When she was settled on the log with the blanket beneath her, he started in again. “First we’re having bannock.” He motioned to the floury concoction she’d made. After the oddly textured, stiff dough had risen for a few minutes, he stretched it and wrapped it around a stick in coils. “It’s a trail bread. You roast it over the fire. No prospector or trail hand or self-respecting Indian would ever have a meal without it. Very important.”
“Aaah.”
He cast her another critical look, though evidently not for that peculiar sound she’d made. Moments later, her head was covered with his orange wool scarf. The fabric chafed her soft cheeks, but it was certainly warm; she just had a sneaking suspicion that the men from the funny farm would find her any minute now. In the orange scarf and blue blanket and cranberry coat, sitting on a log with the mountains all around and the snow lazily drifting down. Worse than that, she was starting to laugh again.
“Then we’ll have cactus salad,” Jake continued as he turned his back to the fire. “Then Apache-fried rabbit. Only no rabbits happened to have the misfortune of running in front of the motor home. So it’s Apache-fried chicken, as it happens. Chicken via the grocery store, but we don’t need to mention that-”
“I don’t know when you had the time to pick the cactus,” she said delicately. Not that she doubted him.
“Well…” Jake sighed. “Once again, we had to veer just a little from our chosen course.

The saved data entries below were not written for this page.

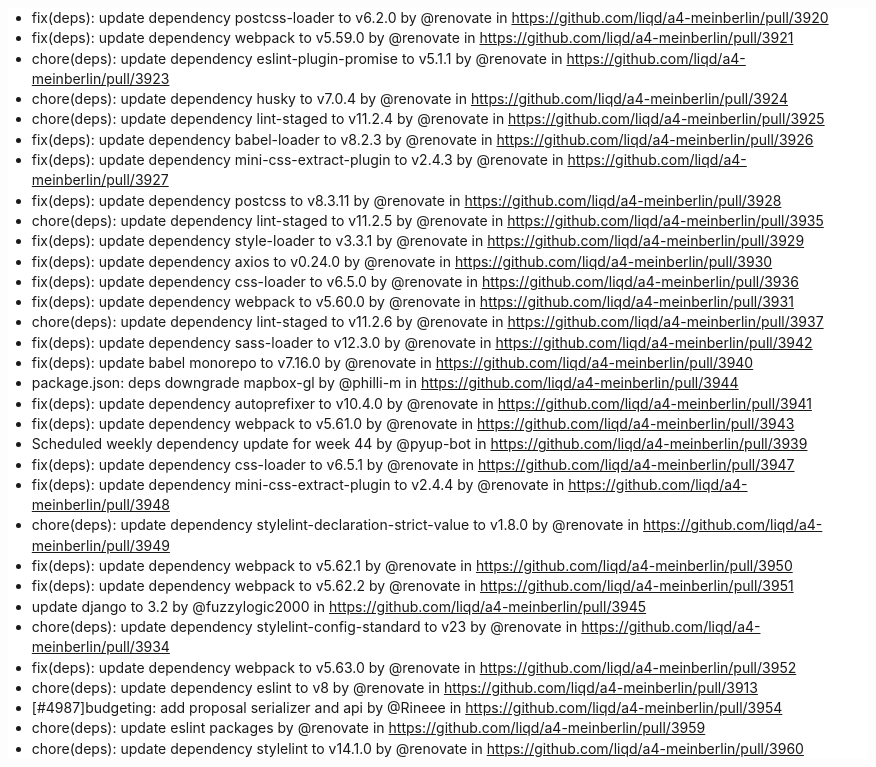 - fix(deps): update dependency postcss-loader to v6.2.0 by @renovate in https://github.com/liqd/a4-meinberlin/pull/3920
- fix(deps): update dependency webpack to v5.59.0 by @renovate in https://github.com/liqd/a4-meinberlin/pull/3921
- chore(deps): update dependency eslint-plugin-promise to v5.1.1 by @renovate in https://github.com/liqd/a4-meinberlin/pull/3923
- chore(deps): update dependency husky to v7.0.4 by @renovate in https://github.com/liqd/a4-meinberlin/pull/3924
- chore(deps): update dependency lint-staged to v11.2.4 by @renovate in https://github.com/liqd/a4-meinberlin/pull/3925
- fix(deps): update dependency babel-loader to v8.2.3 by @renovate in https://github.com/liqd/a4-meinberlin/pull/3926
- fix(deps): update dependency mini-css-extract-plugin to v2.4.3 by @renovate in https://github.com/liqd/a4-meinberlin/pull/3927
- fix(deps): update dependency postcss to v8.3.11 by @renovate in https://github.com/liqd/a4-meinberlin/pull/3928
- chore(deps): update dependency lint-staged to v11.2.5 by @renovate in https://github.com/liqd/a4-meinberlin/pull/3935
- fix(deps): update dependency style-loader to v3.3.1 by @renovate in https://github.com/liqd/a4-meinberlin/pull/3929
- fix(deps): update dependency axios to v0.24.0 by @renovate in https://github.com/liqd/a4-meinberlin/pull/3930
- fix(deps): update dependency css-loader to v6.5.0 by @renovate in https://github.com/liqd/a4-meinberlin/pull/3936
- fix(deps): update dependency webpack to v5.60.0 by @renovate in https://github.com/liqd/a4-meinberlin/pull/3931
- chore(deps): update dependency lint-staged to v11.2.6 by @renovate in https://github.com/liqd/a4-meinberlin/pull/3937
- fix(deps): update dependency sass-loader to v12.3.0 by @renovate in https://github.com/liqd/a4-meinberlin/pull/3942
- fix(deps): update babel monorepo to v7.16.0 by @renovate in https://github.com/liqd/a4-meinberlin/pull/3940
- package.json: deps downgrade mapbox-gl by @philli-m in https://github.com/liqd/a4-meinberlin/pull/3944
- fix(deps): update dependency autoprefixer to v10.4.0 by @renovate in https://github.com/liqd/a4-meinberlin/pull/3941
- fix(deps): update dependency webpack to v5.61.0 by @renovate in https://github.com/liqd/a4-meinberlin/pull/3943
- Scheduled weekly dependency update for week 44 by @pyup-bot in https://github.com/liqd/a4-meinberlin/pull/3939
- fix(deps): update dependency css-loader to v6.5.1 by @renovate in https://github.com/liqd/a4-meinberlin/pull/3947
- fix(deps): update dependency mini-css-extract-plugin to v2.4.4 by @renovate in https://github.com/liqd/a4-meinberlin/pull/3948
- chore(deps): update dependency stylelint-declaration-strict-value to v1.8.0 by @renovate in https://github.com/liqd/a4-meinberlin/pull/3949
- fix(deps): update dependency webpack to v5.62.1 by @renovate in https://github.com/liqd/a4-meinberlin/pull/3950
- fix(deps): update dependency webpack to v5.62.2 by @renovate in https://github.com/liqd/a4-meinberlin/pull/3951
- update django to 3.2 by @fuzzylogic2000 in https://github.com/liqd/a4-meinberlin/pull/3945
- chore(deps): update dependency stylelint-config-standard to v23 by @renovate in https://github.com/liqd/a4-meinberlin/pull/3934
- fix(deps): update dependency webpack to v5.63.0 by @renovate in https://github.com/liqd/a4-meinberlin/pull/3952
- chore(deps): update dependency eslint to v8 by @renovate in https://github.com/liqd/a4-meinberlin/pull/3913
- [#4987]budgeting: add proposal serializer and api by @Rineee in https://github.com/liqd/a4-meinberlin/pull/3954
- chore(deps): update eslint packages by @renovate in https://github.com/liqd/a4-meinberlin/pull/3959
- chore(deps): update dependency stylelint to v14.1.0 by @renovate in https://github.com/liqd/a4-meinberlin/pull/3960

The cactus came from a seven-and-a-quarter-ounce can.”
“Darling.” Anne rarely used casual endearments; this one was necessary to soften the blow. “Cactus doesn’t come in a can.”
He took a can out of the trash and held it up so that she could read the label: Natural Cactus in Salt Water, Drain before Using.
“I beg your pardon,” she apologized gravely.
“You persist in thinking I don’t know what I’m doing.”
She persisted in thinking nothing of the kind. Jake always knew exactly what he was doing. Her smile faded, just a little. No one but Jake would have made her knead bread dough in the middle of a snowstorm in the Bighorns; no one but Jake had ever elicited purely whimsical laughter from her. She was fascinated by the mountain lore he’d picked up from heaven knew where. Fascinated, happily relieved that she wouldn’t have to eat bee soup, and just slightly…sad.
Her dark prince had always charmed her, had always created a quiet, intimate, delicious fantasy when just the two of them were together. How could she help reaching out for him? But a lifetime was very different from scattered moments. Sand castles never lasted.
Are you thinking about that boring stuff again? Her emotions warred with her mind. Anne, can’t you leave it alone even for a minute?
Jake’s eyes sought hers over the crackling fire. The chicken was sizzling on the spit, the bread was browning and the slices of cactus were arranged on two small plates, pimiento slices between them, swimming in a dressing of tarragon-and-pepper-seasoned oil. All of it, unbelievably, looked and smelled quite good.
“You will reserve judgment, Anne, until we’ve had dinner.” His voice was still teasing, but for a moment the humor didn’t reach his eyes.
Anne decided to reserve judgment a little longer. The look in his eyes had nothing to do with Apache-fried chicken.